[Collected data]
•••••
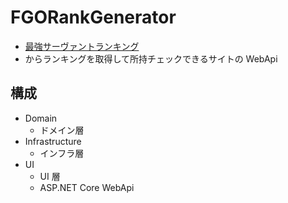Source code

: # FGORankGenerator

- [最強サーヴァントランキング](https://appmedia.jp/fategrandorder/1351236)
- からランキングを取得して所持チェックできるサイトの WebApi

## 構成

- Domain
  - ドメイン層
- Infrastructure
  - インフラ層
- UI
  - UI 層
  - ASP.NET Core WebApi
•••••
Exercise requirements: Give back, unchanged, the line containing "- からランキングを取得して所持チェックできるサイトの WebApi" and each line that comes after it in the entries above, ending with the last.

Task answer:
- からランキングを取得して所持チェックできるサイトの WebApi

## 構成

- Domain
  - ドメイン層
- Infrastructure
  - インフラ層
- UI
  - UI 層
  - ASP.NET Core WebApi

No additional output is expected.